Copper-rich massive sulfides are an important source of Pt and Pd in magmatic Ni-Cu-platinum group element ore deposits. At the McCreedy East deposit, Sudbury, they constitute a classic magmatic assemblage of chalcopyrite, cubanite ± pentlandite, located in sharp-walled footwall veins. These Cu-rich ores represent the subsolidus (<600°C) exsolution products of intermediate solid solution (ISS) that crystallized (950°–800°C) from a highly fractionated sulfide liquid rich in Pt, Pd, Ag, As, Bi, Cd, Pb, Se, Sn, Te, and Zn.
Laser ablation-inductively coupled plasma-mass spectrometry and scanning electron microscope analyses have revealed the distribution of platinum group elements (PGE) and trace elements in these ores, which is important for a better understanding of the petrogenesis of Cu-rich sulfide deposits and to improve PGE extraction. Chalcopyrite and cubanite are the dominant hosts of Se and Sn, with Co in pentlandite. Lead is hosted by galena and Zn and Cd by sphalerite, with only a small proportion of these elements present at trace level in ISS (now equally distributed between chalcopyrite and cubanite). Platinum, Pd, Au, As, Bi, and Te, however, are not concentrated in the base metal sulfides and are accounted for almost entirely by the platinum group mineral assemblage, which is dominated by Pt-Pd-Bi-Te phases, such as michenerite [(Pt,Pd)BiTe] and froodite [PdBi2], with minor sperrylite [PtAs2] and Sn-bearing platinum group minerals (PGM), such as niggliite [PtSn], paolovite [Pd2Sn], and an unnamed Pt-Sn-Te phase. The PGM form complex, composite grains hosted at the grain boundaries of the base metal sulfides. They typically comprise a core of Sn- or As-bearing PGM (stable at higher temperatures) hosted in Bi-Te-PGM (lower temperatures), which are commonly surrounded by accessory tellurides (Ag, Bi, Pb bearing) and sulfides (galena, sphalerite, and stannite [Cu2FeSnS4]). Primary chloride minerals such as cottunite [PbCl2] and ferropyrosmalite [(Fe,Mn)8Si6O15(OH,Cl)10] also form composite grains with hessite [Ag2 Te] and galena.
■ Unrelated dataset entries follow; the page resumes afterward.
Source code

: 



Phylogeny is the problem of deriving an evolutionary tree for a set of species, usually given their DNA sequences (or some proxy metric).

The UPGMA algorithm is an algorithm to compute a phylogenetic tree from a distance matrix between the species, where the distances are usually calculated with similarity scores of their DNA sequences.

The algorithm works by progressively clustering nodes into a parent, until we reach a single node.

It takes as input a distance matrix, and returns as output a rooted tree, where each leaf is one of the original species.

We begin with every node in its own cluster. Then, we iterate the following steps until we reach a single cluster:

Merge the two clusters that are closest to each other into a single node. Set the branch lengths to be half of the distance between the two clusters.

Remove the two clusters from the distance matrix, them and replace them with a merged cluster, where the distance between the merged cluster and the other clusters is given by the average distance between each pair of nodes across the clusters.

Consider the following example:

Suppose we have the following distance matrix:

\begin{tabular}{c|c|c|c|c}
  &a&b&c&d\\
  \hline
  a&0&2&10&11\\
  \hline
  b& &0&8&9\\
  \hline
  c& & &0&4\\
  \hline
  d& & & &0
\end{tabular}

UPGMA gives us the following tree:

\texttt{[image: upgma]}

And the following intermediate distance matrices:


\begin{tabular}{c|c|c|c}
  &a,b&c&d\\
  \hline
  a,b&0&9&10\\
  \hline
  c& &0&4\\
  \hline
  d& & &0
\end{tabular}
In contrast to much of the previous work at Sudbury, which has invoked the role of late-magmatic and/or hydrothermal fluids in the collection of precious metals, we show that, in this case, PGM in Cu-rich ore have a magmatic origin. Due to the incompatibility of Pt, Pd, Bi, and Te during the crystallization of ISS, these elements became concentrated in a small volume of late-stage S-bearing melt trapped between intermediate solid solutions. A sequence of PGM, followed by accessory tellurides and sulfides, crystallized from this late-stage melt and formed composite grains. Toward the end of crystallization, the small amount of Cl that was soluble in the sulfide liquid crystallized as primary chloride minerals at low temperatures (<500°C), either from the late-stage melt or from an exsolved Cl-rich late-magmatic fluid. Some of the primary PGM have been partially altered by Cl-rich fluids (late magmatic and/or hydrothermal) that leached Bi in preference to Pd to form an unnamed Pd-Bi-O-Cl phase. Many PGM also show scalloped edges and truncated grain boundaries, indicating partial corrosion and dissolution, most likely by late-magmatic/hydrothermal fluids that probably remobilized and deposited PGE in the footwall surrounding the veins.